What is required — Please tally how many lines of the material below include the word "drehen", giving only the number.

Extracted records —

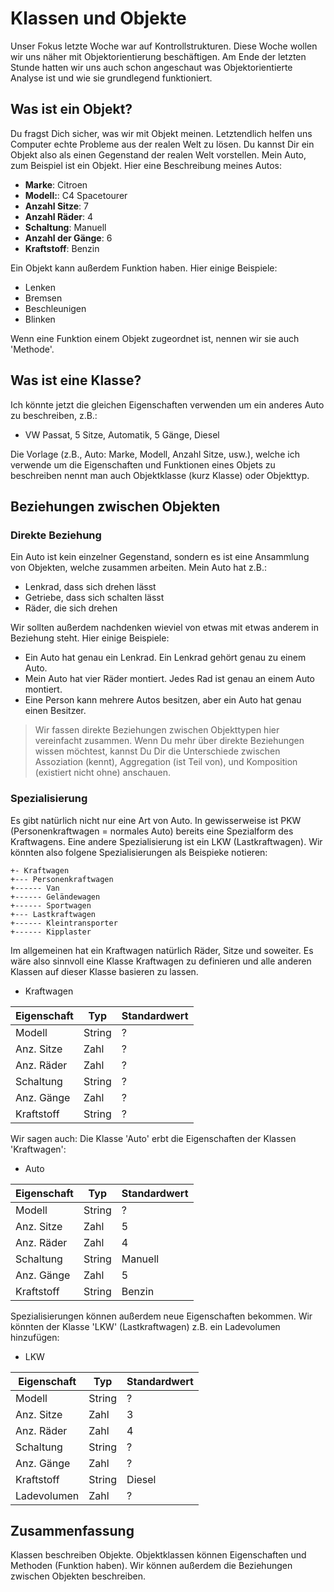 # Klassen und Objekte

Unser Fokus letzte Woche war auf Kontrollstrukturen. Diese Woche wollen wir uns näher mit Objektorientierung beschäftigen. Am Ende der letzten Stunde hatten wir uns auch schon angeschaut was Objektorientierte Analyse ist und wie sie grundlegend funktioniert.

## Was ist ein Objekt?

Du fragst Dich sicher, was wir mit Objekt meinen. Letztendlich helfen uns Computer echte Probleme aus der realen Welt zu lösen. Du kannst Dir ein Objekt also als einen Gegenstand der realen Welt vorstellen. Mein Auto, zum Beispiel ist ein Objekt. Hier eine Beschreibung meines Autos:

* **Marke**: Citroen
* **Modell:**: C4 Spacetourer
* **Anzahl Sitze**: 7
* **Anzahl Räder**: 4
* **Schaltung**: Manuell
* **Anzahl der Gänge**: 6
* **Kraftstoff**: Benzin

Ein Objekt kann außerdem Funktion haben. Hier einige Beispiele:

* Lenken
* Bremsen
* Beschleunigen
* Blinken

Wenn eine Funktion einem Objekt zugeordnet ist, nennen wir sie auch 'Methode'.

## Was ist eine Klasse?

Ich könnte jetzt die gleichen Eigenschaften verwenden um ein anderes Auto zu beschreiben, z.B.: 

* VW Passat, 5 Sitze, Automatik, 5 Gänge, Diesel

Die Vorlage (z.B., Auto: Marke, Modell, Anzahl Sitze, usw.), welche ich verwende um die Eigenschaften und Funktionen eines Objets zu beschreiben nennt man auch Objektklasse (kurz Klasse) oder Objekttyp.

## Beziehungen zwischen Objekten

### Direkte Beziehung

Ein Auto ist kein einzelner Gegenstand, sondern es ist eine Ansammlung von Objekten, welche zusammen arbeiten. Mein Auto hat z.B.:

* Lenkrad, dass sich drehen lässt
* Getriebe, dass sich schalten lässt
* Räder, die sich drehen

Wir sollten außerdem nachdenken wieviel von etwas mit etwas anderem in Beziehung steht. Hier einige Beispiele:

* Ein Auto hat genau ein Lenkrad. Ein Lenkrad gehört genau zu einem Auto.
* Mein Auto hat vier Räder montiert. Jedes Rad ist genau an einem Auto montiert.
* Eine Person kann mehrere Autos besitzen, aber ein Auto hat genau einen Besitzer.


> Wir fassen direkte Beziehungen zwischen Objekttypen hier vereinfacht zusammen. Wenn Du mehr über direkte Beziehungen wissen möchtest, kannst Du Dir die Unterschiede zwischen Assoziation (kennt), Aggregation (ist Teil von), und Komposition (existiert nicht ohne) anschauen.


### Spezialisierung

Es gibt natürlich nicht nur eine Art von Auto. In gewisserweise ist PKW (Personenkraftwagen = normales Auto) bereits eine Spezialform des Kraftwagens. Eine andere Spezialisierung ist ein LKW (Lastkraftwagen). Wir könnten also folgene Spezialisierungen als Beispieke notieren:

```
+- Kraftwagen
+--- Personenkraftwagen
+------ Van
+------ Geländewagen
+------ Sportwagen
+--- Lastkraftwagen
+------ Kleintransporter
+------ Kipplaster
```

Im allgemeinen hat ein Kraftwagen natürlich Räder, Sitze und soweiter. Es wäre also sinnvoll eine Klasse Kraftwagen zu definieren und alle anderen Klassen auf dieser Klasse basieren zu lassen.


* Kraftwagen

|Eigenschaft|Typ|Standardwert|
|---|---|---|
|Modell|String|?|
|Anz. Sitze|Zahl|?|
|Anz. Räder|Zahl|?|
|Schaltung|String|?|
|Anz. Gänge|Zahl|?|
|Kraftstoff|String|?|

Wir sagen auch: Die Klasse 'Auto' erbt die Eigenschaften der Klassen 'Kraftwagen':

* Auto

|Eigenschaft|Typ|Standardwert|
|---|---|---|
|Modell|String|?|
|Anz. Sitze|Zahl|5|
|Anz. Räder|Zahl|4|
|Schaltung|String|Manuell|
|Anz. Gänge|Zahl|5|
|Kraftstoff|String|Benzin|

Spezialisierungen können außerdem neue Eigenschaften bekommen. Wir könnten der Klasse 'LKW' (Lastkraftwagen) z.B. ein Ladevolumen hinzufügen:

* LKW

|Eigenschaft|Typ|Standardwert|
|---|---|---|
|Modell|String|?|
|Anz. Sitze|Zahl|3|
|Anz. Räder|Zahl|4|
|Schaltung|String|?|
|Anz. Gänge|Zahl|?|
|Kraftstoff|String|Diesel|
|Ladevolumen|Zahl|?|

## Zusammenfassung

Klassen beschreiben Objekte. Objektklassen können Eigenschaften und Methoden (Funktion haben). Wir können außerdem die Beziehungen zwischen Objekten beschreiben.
==
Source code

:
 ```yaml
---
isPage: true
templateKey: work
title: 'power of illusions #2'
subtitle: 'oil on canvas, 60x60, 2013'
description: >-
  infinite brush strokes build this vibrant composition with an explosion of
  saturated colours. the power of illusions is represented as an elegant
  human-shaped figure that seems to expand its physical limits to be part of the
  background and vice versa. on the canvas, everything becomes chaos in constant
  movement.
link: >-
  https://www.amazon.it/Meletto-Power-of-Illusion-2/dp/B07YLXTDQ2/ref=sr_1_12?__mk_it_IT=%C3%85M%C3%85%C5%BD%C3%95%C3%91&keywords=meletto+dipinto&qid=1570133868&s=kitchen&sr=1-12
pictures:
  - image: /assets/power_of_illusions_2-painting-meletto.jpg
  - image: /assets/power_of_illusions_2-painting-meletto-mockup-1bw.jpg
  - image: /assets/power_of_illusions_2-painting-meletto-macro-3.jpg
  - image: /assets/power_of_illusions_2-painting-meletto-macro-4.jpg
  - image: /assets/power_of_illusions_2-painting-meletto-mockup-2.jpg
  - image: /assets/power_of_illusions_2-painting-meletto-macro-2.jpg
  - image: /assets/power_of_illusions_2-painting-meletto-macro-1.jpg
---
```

Written solution — 2